Background & Aims Pancreatic exocrine insufficiency (PEI) reduces pancreatic secretion of digestive enzymes, including lipases. Oral pancreatic enzyme replacement therapy (PERT) with pancreatin produces unsatisfactory results. The lipase 2 produced by the yeast Yarrowia lipolytica (YLLIP2; GenBank: AJ012632 ) might be used in PERT. We investigated its ability to digest triglycerides in a test meal and its efficacy in reducing fecal fat in an animal model of PEI. Methods YLLIP2 was produced by genetically engineered Y lipolytica and purified from culture media.
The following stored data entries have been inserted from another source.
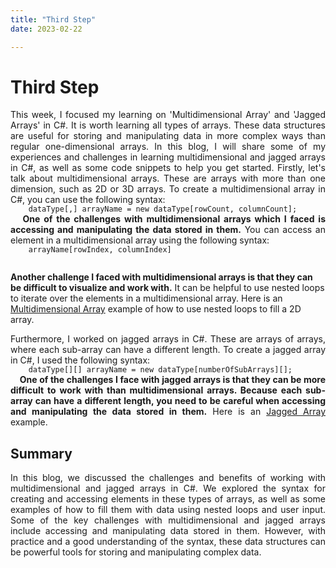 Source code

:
 ```yaml
---
title: "Third Step"
date: 2023-02-22

---
```

<h1><b>Third Step</b></h1>
<p align="justify">
  This week, I focused my learning on 'Multidimensional Array' and 'Jagged Arrays' in C#. It is worth learning all types of arrays. These data structures are useful 
  for storing and manipulating data in more complex ways than regular one-dimensional arrays. In this blog, I will share some of my experiences and challenges in 
  learning multidimensional and jagged arrays in C#, as well as some code snippets to help you get started. Firstly, let's talk about multidimensional arrays. 
  These are arrays with more than one dimension, such as 2D or 3D arrays. To create a multidimensional array in C#, you can use the following syntax:
  <code>
    dataType[,] arrayName = new dataType[rowCount, columnCount];
  </code>
  <b>One of the challenges with multidimensional arrays which I faced is accessing and manipulating the data stored in them.</b> You can access an element in a 
  multidimensional array using the following syntax:
  <code>
    arrayName[rowIndex, columnIndex]
  </code>
  
  <b>Another challenge I faced with multidimensional arrays is that they can be difficult to visualize and work with.</b> It can be helpful to use nested loops to iterate 
  over the elements in a multidimensional array. Here is an <a href="https://github.com/rugveth1210/Language-Learning-Blog/blob/main/_Codes/MultidimensionalArrays.cs">
  Multidimensional Array</a> example of how to use nested loops to fill a 2D array.
</p>
<p align="justify">
  Furthermore, I worked on jagged arrays in C#. These are arrays of arrays, where each sub-array can have a different length. To create a jagged array in C#, 
  I used the following syntax:
  <code>
    dataType[][] arrayName = new dataType[numberOfSubArrays][];
  </code>
  <b>One of the challenges I face with jagged arrays is that they can be more difficult to work with than multidimensional arrays. Because each sub-array can have a different 
    length, you need to be careful when accessing and manipulating the data stored in them.</b> Here is an <a href="https://github.com/rugveth1210/Language-Learning-Blog/blob/main/_Codes/JaggedArray.cs">Jagged Array</a>
  example.
</p>

<h2><b>Summary</b></h2>
<p align="justify">
  In this blog, we discussed the challenges and benefits of working with multidimensional and jagged arrays in C#. We explored the syntax for creating and accessing 
  elements in these types of arrays, as well as some examples of how to fill them with data using nested loops and user input. Some of the key challenges with 
  multidimensional and jagged arrays include accessing and manipulating data stored in them. However, with practice and a good understanding of the syntax, these data 
  structures can be powerful tools for storing and manipulating complex data.
</p>


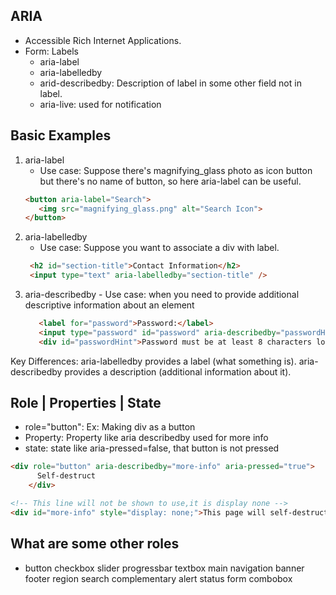 ## ARIA
- Accessible Rich Internet Applications.
- Form: Labels
  - aria-label
  - aria-labelledby
  - arid-describedby: Description of label in some other field not in label.
  - aria-live: used for notification

## Basic Examples
  1. aria-label
       - Use case: Suppose there's magnifying_glass photo as icon button but there's no name of button,
         so here aria-label can be useful.
       ```HTML
       <button aria-label="Search">
          <img src="magnifying_glass.png" alt="Search Icon">
       </button>
       ```
  2. aria-labelledby
       - Use case: Suppose you want to associate a div with label.
       ``` HTML
        <h2 id="section-title">Contact Information</h2>
        <input type="text" aria-labelledby="section-title" />
       ```
  3. aria-describedby
         - Use case: when you need to provide additional descriptive information about an element
       ``` HTML
          <label for="password">Password:</label>
          <input type="password" id="password" aria-describedby="passwordHint">
          <div id="passwordHint">Password must be at least 8 characters long and contain a mix of letters, numbers, and special characters.</div>

       ```
Key Differences:
aria-labelledby provides a label (what something is).
aria-describedby provides a description (additional information about it).

## Role | Properties | State
- role="button": Ex: Making div as a button
- Property: Property like aria describedby used for more info
- state: state like aria-pressed=false, that button is not pressed

```HTML
<div role="button" aria-describedby="more-info" aria-pressed="true">
      Self-destruct
    </div>

<!-- This line will not be shown to use,it is display none -->
<div id="more-info" style="display: none;">This page will self-destruct in 10 seconds.</div>
```

## What are some other roles
- button checkbox slider progressbar textbox main navigation banner footer region search complementary alert status form combobox

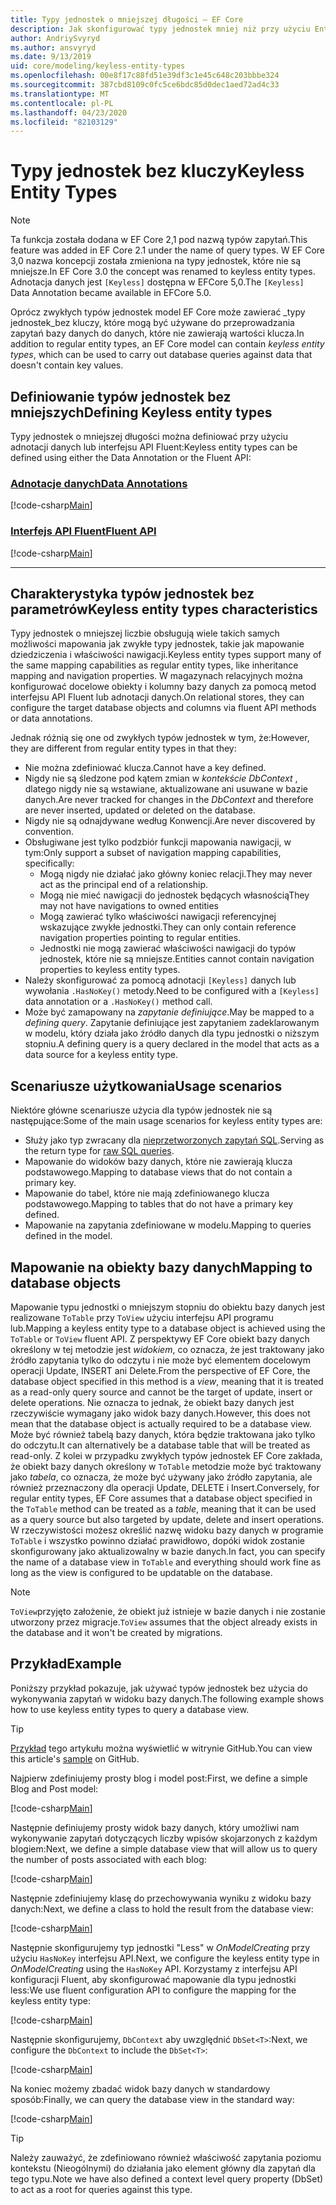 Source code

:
 ```yaml
---
title: Typy jednostek o mniejszej długości — EF Core
description: Jak skonfigurować typy jednostek mniej niż przy użyciu Entity Framework Core
author: AndriySvyryd
ms.author: ansvyryd
ms.date: 9/13/2019
uid: core/modeling/keyless-entity-types
ms.openlocfilehash: 00e8f17c88fd51e39df3c1e45c648c203bbbe324
ms.sourcegitcommit: 387cbd8109c0fc5ce6bdc85d0dec1aed72ad4c33
ms.translationtype: MT
ms.contentlocale: pl-PL
ms.lasthandoff: 04/23/2020
ms.locfileid: "82103129"
---
```

# <a name="keyless-entity-types"></a><span data-ttu-id="dae79-103">Typy jednostek bez kluczy</span><span class="sxs-lookup"><span data-stu-id="dae79-103">Keyless Entity Types</span></span>

> [!NOTE]
> <span data-ttu-id="dae79-104">Ta funkcja została dodana w EF Core 2,1 pod nazwą typów zapytań.</span><span class="sxs-lookup"><span data-stu-id="dae79-104">This feature was added in EF Core 2.1 under the name of query types.</span></span> <span data-ttu-id="dae79-105">W EF Core 3,0 nazwa koncepcji została zmieniona na typy jednostek, które nie są mniejsze.</span><span class="sxs-lookup"><span data-stu-id="dae79-105">In EF Core 3.0 the concept was renamed to keyless entity types.</span></span> <span data-ttu-id="dae79-106">Adnotacja danych jest `[Keyless]` dostępna w EFCore 5,0.</span><span class="sxs-lookup"><span data-stu-id="dae79-106">The `[Keyless]` Data Annotation became available in EFCore 5.0.</span></span>

<span data-ttu-id="dae79-107">Oprócz zwykłych typów jednostek model EF Core może zawierać _typy jednostek_bez kluczy, które mogą być używane do przeprowadzania zapytań bazy danych do danych, które nie zawierają wartości klucza.</span><span class="sxs-lookup"><span data-stu-id="dae79-107">In addition to regular entity types, an EF Core model can contain _keyless entity types_, which can be used to carry out database queries against data that doesn't contain key values.</span></span>

## <a name="defining-keyless-entity-types"></a><span data-ttu-id="dae79-108">Definiowanie typów jednostek bez mniejszych</span><span class="sxs-lookup"><span data-stu-id="dae79-108">Defining Keyless entity types</span></span>

<span data-ttu-id="dae79-109">Typy jednostek o mniejszej długości można definiować przy użyciu adnotacji danych lub interfejsu API Fluent:</span><span class="sxs-lookup"><span data-stu-id="dae79-109">Keyless entity types can be defined using either the Data Annotation or the Fluent API:</span></span>

### <a name="data-annotations"></a>[<span data-ttu-id="dae79-110">Adnotacje danych</span><span class="sxs-lookup"><span data-stu-id="dae79-110">Data Annotations</span></span>](#tab/data-annotations)

[!code-csharp[Main](../../../samples/core/Modeling/DataAnnotations/Keyless.cs?Name=Keyless&highlight=1)]

### <a name="fluent-api"></a>[<span data-ttu-id="dae79-111">Interfejs API Fluent</span><span class="sxs-lookup"><span data-stu-id="dae79-111">Fluent API</span></span>](#tab/fluent-api)

[!code-csharp[Main](../../../samples/core/Modeling/FluentAPI/Keyless.cs?Name=Keyless&highlight=4)]

***

## <a name="keyless-entity-types-characteristics"></a><span data-ttu-id="dae79-112">Charakterystyka typów jednostek bez parametrów</span><span class="sxs-lookup"><span data-stu-id="dae79-112">Keyless entity types characteristics</span></span>

<span data-ttu-id="dae79-113">Typy jednostek o mniejszej liczbie obsługują wiele takich samych możliwości mapowania jak zwykłe typy jednostek, takie jak mapowanie dziedziczenia i właściwości nawigacji.</span><span class="sxs-lookup"><span data-stu-id="dae79-113">Keyless entity types support many of the same mapping capabilities as regular entity types, like inheritance mapping and navigation properties.</span></span> <span data-ttu-id="dae79-114">W magazynach relacyjnych można konfigurować docelowe obiekty i kolumny bazy danych za pomocą metod interfejsu API Fluent lub adnotacji danych.</span><span class="sxs-lookup"><span data-stu-id="dae79-114">On relational stores, they can configure the target database objects and columns via fluent API methods or data annotations.</span></span>

<span data-ttu-id="dae79-115">Jednak różnią się one od zwykłych typów jednostek w tym, że:</span><span class="sxs-lookup"><span data-stu-id="dae79-115">However, they are different from regular entity types in that they:</span></span>

- <span data-ttu-id="dae79-116">Nie można zdefiniować klucza.</span><span class="sxs-lookup"><span data-stu-id="dae79-116">Cannot have a key defined.</span></span>
- <span data-ttu-id="dae79-117">Nigdy nie są śledzone pod kątem zmian w _kontekście DbContext_ , dlatego nigdy nie są wstawiane, aktualizowane ani usuwane w bazie danych.</span><span class="sxs-lookup"><span data-stu-id="dae79-117">Are never tracked for changes in the _DbContext_ and therefore are never inserted, updated or deleted on the database.</span></span>
- <span data-ttu-id="dae79-118">Nigdy nie są odnajdywane według Konwencji.</span><span class="sxs-lookup"><span data-stu-id="dae79-118">Are never discovered by convention.</span></span>
- <span data-ttu-id="dae79-119">Obsługiwane jest tylko podzbiór funkcji mapowania nawigacji, w tym:</span><span class="sxs-lookup"><span data-stu-id="dae79-119">Only support a subset of navigation mapping capabilities, specifically:</span></span>
  - <span data-ttu-id="dae79-120">Mogą nigdy nie działać jako główny koniec relacji.</span><span class="sxs-lookup"><span data-stu-id="dae79-120">They may never act as the principal end of a relationship.</span></span>
  - <span data-ttu-id="dae79-121">Mogą nie mieć nawigacji do jednostek będących własnością</span><span class="sxs-lookup"><span data-stu-id="dae79-121">They may not have navigations to owned entities</span></span>
  - <span data-ttu-id="dae79-122">Mogą zawierać tylko właściwości nawigacji referencyjnej wskazujące zwykłe jednostki.</span><span class="sxs-lookup"><span data-stu-id="dae79-122">They can only contain reference navigation properties pointing to regular entities.</span></span>
  - <span data-ttu-id="dae79-123">Jednostki nie mogą zawierać właściwości nawigacji do typów jednostek, które nie są mniejsze.</span><span class="sxs-lookup"><span data-stu-id="dae79-123">Entities cannot contain navigation properties to keyless entity types.</span></span>
- <span data-ttu-id="dae79-124">Należy skonfigurować za pomocą adnotacji `[Keyless]` danych lub wywołania `.HasNoKey()` metody.</span><span class="sxs-lookup"><span data-stu-id="dae79-124">Need to be configured with a `[Keyless]` data annotation or a `.HasNoKey()` method call.</span></span>
- <span data-ttu-id="dae79-125">Może być zamapowany na _zapytanie definiujące_.</span><span class="sxs-lookup"><span data-stu-id="dae79-125">May be mapped to a _defining query_.</span></span> <span data-ttu-id="dae79-126">Zapytanie definiujące jest zapytaniem zadeklarowanym w modelu, który działa jako źródło danych dla typu jednostki o niższym stopniu.</span><span class="sxs-lookup"><span data-stu-id="dae79-126">A defining query is a query declared in the model that acts as a data source for a keyless entity type.</span></span>

## <a name="usage-scenarios"></a><span data-ttu-id="dae79-127">Scenariusze użytkowania</span><span class="sxs-lookup"><span data-stu-id="dae79-127">Usage scenarios</span></span>

<span data-ttu-id="dae79-128">Niektóre główne scenariusze użycia dla typów jednostek nie są następujące:</span><span class="sxs-lookup"><span data-stu-id="dae79-128">Some of the main usage scenarios for keyless entity types are:</span></span>

- <span data-ttu-id="dae79-129">Służy jako typ zwracany dla [nieprzetworzonych zapytań SQL](xref:core/querying/raw-sql).</span><span class="sxs-lookup"><span data-stu-id="dae79-129">Serving as the return type for [raw SQL queries](xref:core/querying/raw-sql).</span></span>
- <span data-ttu-id="dae79-130">Mapowanie do widoków bazy danych, które nie zawierają klucza podstawowego.</span><span class="sxs-lookup"><span data-stu-id="dae79-130">Mapping to database views that do not contain a primary key.</span></span>
- <span data-ttu-id="dae79-131">Mapowanie do tabel, które nie mają zdefiniowanego klucza podstawowego.</span><span class="sxs-lookup"><span data-stu-id="dae79-131">Mapping to tables that do not have a primary key defined.</span></span>
- <span data-ttu-id="dae79-132">Mapowanie na zapytania zdefiniowane w modelu.</span><span class="sxs-lookup"><span data-stu-id="dae79-132">Mapping to queries defined in the model.</span></span>

## <a name="mapping-to-database-objects"></a><span data-ttu-id="dae79-133">Mapowanie na obiekty bazy danych</span><span class="sxs-lookup"><span data-stu-id="dae79-133">Mapping to database objects</span></span>

<span data-ttu-id="dae79-134">Mapowanie typu jednostki o mniejszym stopniu do obiektu bazy danych jest realizowane `ToTable` przy `ToView` użyciu interfejsu API programu lub.</span><span class="sxs-lookup"><span data-stu-id="dae79-134">Mapping a keyless entity type to a database object is achieved using the `ToTable` or `ToView` fluent API.</span></span> <span data-ttu-id="dae79-135">Z perspektywy EF Core obiekt bazy danych określony w tej metodzie jest _widokiem_, co oznacza, że jest traktowany jako źródło zapytania tylko do odczytu i nie może być elementem docelowym operacji Update, INSERT ani Delete.</span><span class="sxs-lookup"><span data-stu-id="dae79-135">From the perspective of EF Core, the database object specified in this method is a _view_, meaning that it is treated as a read-only query source and cannot be the target of update, insert or delete operations.</span></span> <span data-ttu-id="dae79-136">Nie oznacza to jednak, że obiekt bazy danych jest rzeczywiście wymagany jako widok bazy danych.</span><span class="sxs-lookup"><span data-stu-id="dae79-136">However, this does not mean that the database object is actually required to be a database view.</span></span> <span data-ttu-id="dae79-137">Może być również tabelą bazy danych, która będzie traktowana jako tylko do odczytu.</span><span class="sxs-lookup"><span data-stu-id="dae79-137">It can alternatively be a database table that will be treated as read-only.</span></span> <span data-ttu-id="dae79-138">Z kolei w przypadku zwykłych typów jednostek EF Core zakłada, że obiekt bazy danych określony w `ToTable` metodzie może być traktowany jako _tabela_, co oznacza, że może być używany jako źródło zapytania, ale również przeznaczony dla operacji Update, DELETE i Insert.</span><span class="sxs-lookup"><span data-stu-id="dae79-138">Conversely, for regular entity types, EF Core assumes that a database object specified in the `ToTable` method can be treated as a _table_, meaning that it can be used as a query source but also targeted by update, delete and insert operations.</span></span> <span data-ttu-id="dae79-139">W rzeczywistości możesz określić nazwę widoku bazy danych w programie `ToTable` i wszystko powinno działać prawidłowo, dopóki widok zostanie skonfigurowany jako aktualizowalny w bazie danych.</span><span class="sxs-lookup"><span data-stu-id="dae79-139">In fact, you can specify the name of a database view in `ToTable` and everything should work fine as long as the view is configured to be updatable on the database.</span></span>

> [!NOTE]
> <span data-ttu-id="dae79-140">`ToView`przyjęto założenie, że obiekt już istnieje w bazie danych i nie zostanie utworzony przez migracje.</span><span class="sxs-lookup"><span data-stu-id="dae79-140">`ToView` assumes that the object already exists in the database and it won't be created by migrations.</span></span>

## <a name="example"></a><span data-ttu-id="dae79-141">Przykład</span><span class="sxs-lookup"><span data-stu-id="dae79-141">Example</span></span>

<span data-ttu-id="dae79-142">Poniższy przykład pokazuje, jak używać typów jednostek bez użycia do wykonywania zapytań w widoku bazy danych.</span><span class="sxs-lookup"><span data-stu-id="dae79-142">The following example shows how to use keyless entity types to query a database view.</span></span>

> [!TIP]
> <span data-ttu-id="dae79-143">[Przykład](https://github.com/dotnet/EntityFramework.Docs/tree/master/samples/core/KeylessEntityTypes) tego artykułu można wyświetlić w witrynie GitHub.</span><span class="sxs-lookup"><span data-stu-id="dae79-143">You can view this article's [sample](https://github.com/dotnet/EntityFramework.Docs/tree/master/samples/core/KeylessEntityTypes) on GitHub.</span></span>

<span data-ttu-id="dae79-144">Najpierw zdefiniujemy prosty blog i model post:</span><span class="sxs-lookup"><span data-stu-id="dae79-144">First, we define a simple Blog and Post model:</span></span>

[!code-csharp[Main](../../../samples/core/KeylessEntityTypes/Program.cs#Entities)]

<span data-ttu-id="dae79-145">Następnie definiujemy prosty widok bazy danych, który umożliwi nam wykonywanie zapytań dotyczących liczby wpisów skojarzonych z każdym blogiem:</span><span class="sxs-lookup"><span data-stu-id="dae79-145">Next, we define a simple database view that will allow us to query the number of posts associated with each blog:</span></span>

[!code-csharp[Main](../../../samples/core/KeylessEntityTypes/Program.cs#View)]

<span data-ttu-id="dae79-146">Następnie zdefiniujemy klasę do przechowywania wyniku z widoku bazy danych:</span><span class="sxs-lookup"><span data-stu-id="dae79-146">Next, we define a class to hold the result from the database view:</span></span>

[!code-csharp[Main](../../../samples/core/KeylessEntityTypes/Program.cs#KeylessEntityType)]

<span data-ttu-id="dae79-147">Następnie skonfigurujemy typ jednostki "Less" w _OnModelCreating_ przy użyciu `HasNoKey` interfejsu API.</span><span class="sxs-lookup"><span data-stu-id="dae79-147">Next, we configure the keyless entity type in _OnModelCreating_ using the `HasNoKey` API.</span></span>
<span data-ttu-id="dae79-148">Korzystamy z interfejsu API konfiguracji Fluent, aby skonfigurować mapowanie dla typu jednostki less:</span><span class="sxs-lookup"><span data-stu-id="dae79-148">We use fluent configuration API to configure the mapping for the keyless entity type:</span></span>

[!code-csharp[Main](../../../samples/core/KeylessEntityTypes/Program.cs#Configuration)]

<span data-ttu-id="dae79-149">Następnie skonfigurujemy, `DbContext` aby uwzględnić `DbSet<T>`:</span><span class="sxs-lookup"><span data-stu-id="dae79-149">Next, we configure the `DbContext` to include the `DbSet<T>`:</span></span>

[!code-csharp[Main](../../../samples/core/KeylessEntityTypes/Program.cs#DbSet)]

<span data-ttu-id="dae79-150">Na koniec możemy zbadać widok bazy danych w standardowy sposób:</span><span class="sxs-lookup"><span data-stu-id="dae79-150">Finally, we can query the database view in the standard way:</span></span>

[!code-csharp[Main](../../../samples/core/KeylessEntityTypes/Program.cs#Query)]

> [!TIP]
> <span data-ttu-id="dae79-151">Należy zauważyć, że zdefiniowano również właściwość zapytania poziomu kontekstu (Nieogólnymi) do działania jako element główny dla zapytań dla tego typu.</span><span class="sxs-lookup"><span data-stu-id="dae79-151">Note we have also defined a context level query property (DbSet) to act as a root for queries against this type.</span></span>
YLLIP2 or other gastric (LIPF) and pancreatic (PNLIPD) lipases were added to a meal paste containing dietary triglycerides, at a range of pH values (pH 2−7), with and without pepsin or human bile and incubated at 37°C. We collected samples at various time points and measured lipase activities and stabilities. To create an animal model of PEI, steatorrhea was induced by embolization of the exocrine pancreas gland and pancreatic duct ligation in minipigs. The animals were given YLLIP2 (1, 4, 8, 40, or 80 mg/d) or pancreatin (100,000 US Pharmacopeia lipase units/d, controls) for 9 days. We then collected stool samples, measured fat levels, and calculated coefficient of fat absorption (CFA) values. Results YLLIP2 was highly stable and poorly degraded by pepsin, and had the highest activity of all lipases tested on meal triglyceride at pH 4−7 (pH 6 with bile: 94 ± 34 U/mg; pH 4 without bile: 43 ± 13 U/mg). Only gastric lipase was active and stable at pH 3, whereas YLLIP2 was sensitive to pepsin hydrolysis after pH inactivation. From in vitro test meal experiments, the lipase activity of YLLIP2 (10 mg) was estimated to be equivalent to that of pancreatin (1200 mg; 100,000 US Pharmacopeia units) at pH 6. In PEI minipigs, CFA values increased from 60.1% ± 9.3% before surgery to 90.5% ± 3.2% after administration of 1200 mg pancreatin ( P < .05); CFA values increased to a range of 84.6% ± 3.0% to 90.0% ± 3.8% after administration of 4−80 mg YLLIP2 ( P < .05). Conclusions The yeast lipase YLLIP2 is stable and has high levels of activity against test meal triglycerides in a large pH range, with and without bile. Oral administration of milligram amounts of YLLIP2 significantly increased CFA values, similar to that of 1.2 g pancreatin, in a minipig model of PEI.